Después, porque no traían vacunas yanquis en lugar de traer vacunas rusas y vacunas chinas. Como si las vacunas te inocularan la dialéctica de Mao o el Qué Hacer de Lenin por vía intramuscular. Luego, en el rulo de repeticiones borgeanas, llegó el turno de los “ataques a la república”. Aquí habría que detenerse porque muchos de los que enarbolan esa palabra saldrían corriendo espantados si supieran que Maquiavelo, Spinoza y Rosseau pertenecen a esa tradición con la que se llenan la boca cada vez que un juez decide investigar a la mesa judicial del expresidente Macri, o el sistema de espionaje instalado para espiar, perseguir y armar causas a opositores. Esa misma gente, bella y blanca, es la que se horroriza por Venezuela y por Nicaragua, pero no dice nada de lo que sucede en Perú donde un maestro rural ganó las elecciones, pero, la OEA con el cipayo Almagro a la cabeza, apoya a Keiko Fujimori para que Pedro Castillo no pueda asumir el cargo por el que fue votado por una amplia mayoría.

La lista de disparates de la oposición troll—me refiero claro está a lo que representan Clarín, La Nación, Perfil y sus satélites desparramados por las crueles provincias—nos sorprende cada semana con un nuevo capítulo de “nado sincronizado”. Esta semana que pasó, la coreografía giró alrededor de la palabra “Autocracia”. El argumento—si es que hay tal—es un breve silogismo que reza más o menos así: si el oficialismo gana las elecciones de medio término, vamos hacia una dictadura, como Venezuela o, peor, como la Nicaragua de Daniel Ortega. Democracia, mal que le pese a la minoría bella y blanca, significa gobierno de las mayorías. No está previsto, en el régimen democrático, un achicamiento voluntario de las mayorías por el miedo de las minorías. Theodor Adorno dijo alguna vez que un fascista es un burgués asustado.

Un párrafo aparte merece la intelectual más reputada de la oposición a cualquier forma de peronismo, me refiero a Beatriz Sarlo. Su desprecio hacia cualquier cosa que huela a peronismo—el peronismo siempre tiene olor, la minoría bella y blanca, obviamente, no—la lleva a prestar su discurso a formas del ultraje que, en definitiva, se resuelven en diferentes variaciones de ese proverbio que dice: cortar la rama en la que uno está sentado.

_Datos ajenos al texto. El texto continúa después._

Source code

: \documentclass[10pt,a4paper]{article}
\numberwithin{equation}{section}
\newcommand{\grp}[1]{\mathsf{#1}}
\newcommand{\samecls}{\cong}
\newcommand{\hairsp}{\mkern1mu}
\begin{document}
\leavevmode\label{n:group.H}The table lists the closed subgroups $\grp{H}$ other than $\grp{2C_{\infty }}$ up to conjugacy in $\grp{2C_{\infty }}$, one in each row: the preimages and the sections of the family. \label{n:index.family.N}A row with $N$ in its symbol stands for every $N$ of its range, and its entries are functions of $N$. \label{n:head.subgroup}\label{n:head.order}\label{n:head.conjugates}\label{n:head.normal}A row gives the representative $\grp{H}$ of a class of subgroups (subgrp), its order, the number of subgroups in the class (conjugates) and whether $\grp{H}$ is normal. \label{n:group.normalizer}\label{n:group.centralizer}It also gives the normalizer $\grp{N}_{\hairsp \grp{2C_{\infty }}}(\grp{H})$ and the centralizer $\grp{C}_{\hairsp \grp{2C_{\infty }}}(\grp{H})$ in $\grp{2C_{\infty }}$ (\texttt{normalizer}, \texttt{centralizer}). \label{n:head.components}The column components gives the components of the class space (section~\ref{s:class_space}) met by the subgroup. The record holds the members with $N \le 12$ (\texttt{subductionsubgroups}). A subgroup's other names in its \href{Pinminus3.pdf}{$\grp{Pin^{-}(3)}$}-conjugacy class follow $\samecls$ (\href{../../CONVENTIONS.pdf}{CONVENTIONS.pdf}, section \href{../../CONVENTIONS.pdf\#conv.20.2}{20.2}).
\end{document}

Sarlo ejerce esa lengua del ultraje hacia cualquier variante del peronismo y es capaz de hacerlo con una mala fe que solo puede anidar en un alma bella. Y blanca. En Los diarios de Emilio Renzi, Ricardo Piglia anota una impresión, a propósito de un encuentro con Beatríz Sarlo: “Beatriz, que al hablar en público (aunque sea en un diálogo conmigo), imposta no la voz, sino el léxico, que se llena de palabras rebuscadas, términos extranjeros, expresiones del español antiguo […] Parece como si siempre hablara frente al espejo” . Esta semana murió Horacio González, el más grande intelectual que ha dado este país, por lejos. Sarlo escribió una despedida en Clarín, donde no hace otra cosa que eso que dice Piglia: hablar frente al espejo.

La derecha no tiene intelectuales. Intelectual de derecha es un oxímoron. La derecha sí tiene cuadros técnicos, publicistas, grandes aparatos ideológicos y ahora, ejércitos de trolls, algunos con DNI y un extenso Curriculum Vitae, otros anónimos. No hace falta pensar para nadar con la corriente. No es necesaria la crítica si no interesa la verdad. Causa cierta tristeza ver el espectáculo decadente de esas treinta firmas alertando acerca de que ya viene el lobo autoritario. Imagino que debe ser parte de una estrategia de campaña electoral. Me cuesta creer que el inveterado e inmune antiperonismo de Sarlo la lleve a pensar, honestamente, que en este país está en peligro el funcionamiento republicano y libre de las instituciones, bajo un gobierno en extremo dialoguista, con quienes no quieren dialogar porque siempre se han solazado, con champan en la mano, en la muerte de sus compatriotas. Cuesta creerlo porque ninguna de estas voces se escuchó a propósito de la confesada y pública “Mesa Judicial” macrista, instaurada para apretar jueces o, como sucedió con la ex procuradora Alejandra Gils Carbó, cuando amenazaron a sus hijas desde las páginas mismas del diario Clarín, para que renunciara. Nunca entenderé como es que se combate a la supuesta mafia, aliándose con la mafia.

[1] Ricardo Piglia, Los diarios de Emilio Renzi, Un día en la vida. Buenos Aires, 2017, Anagrama, p. 46.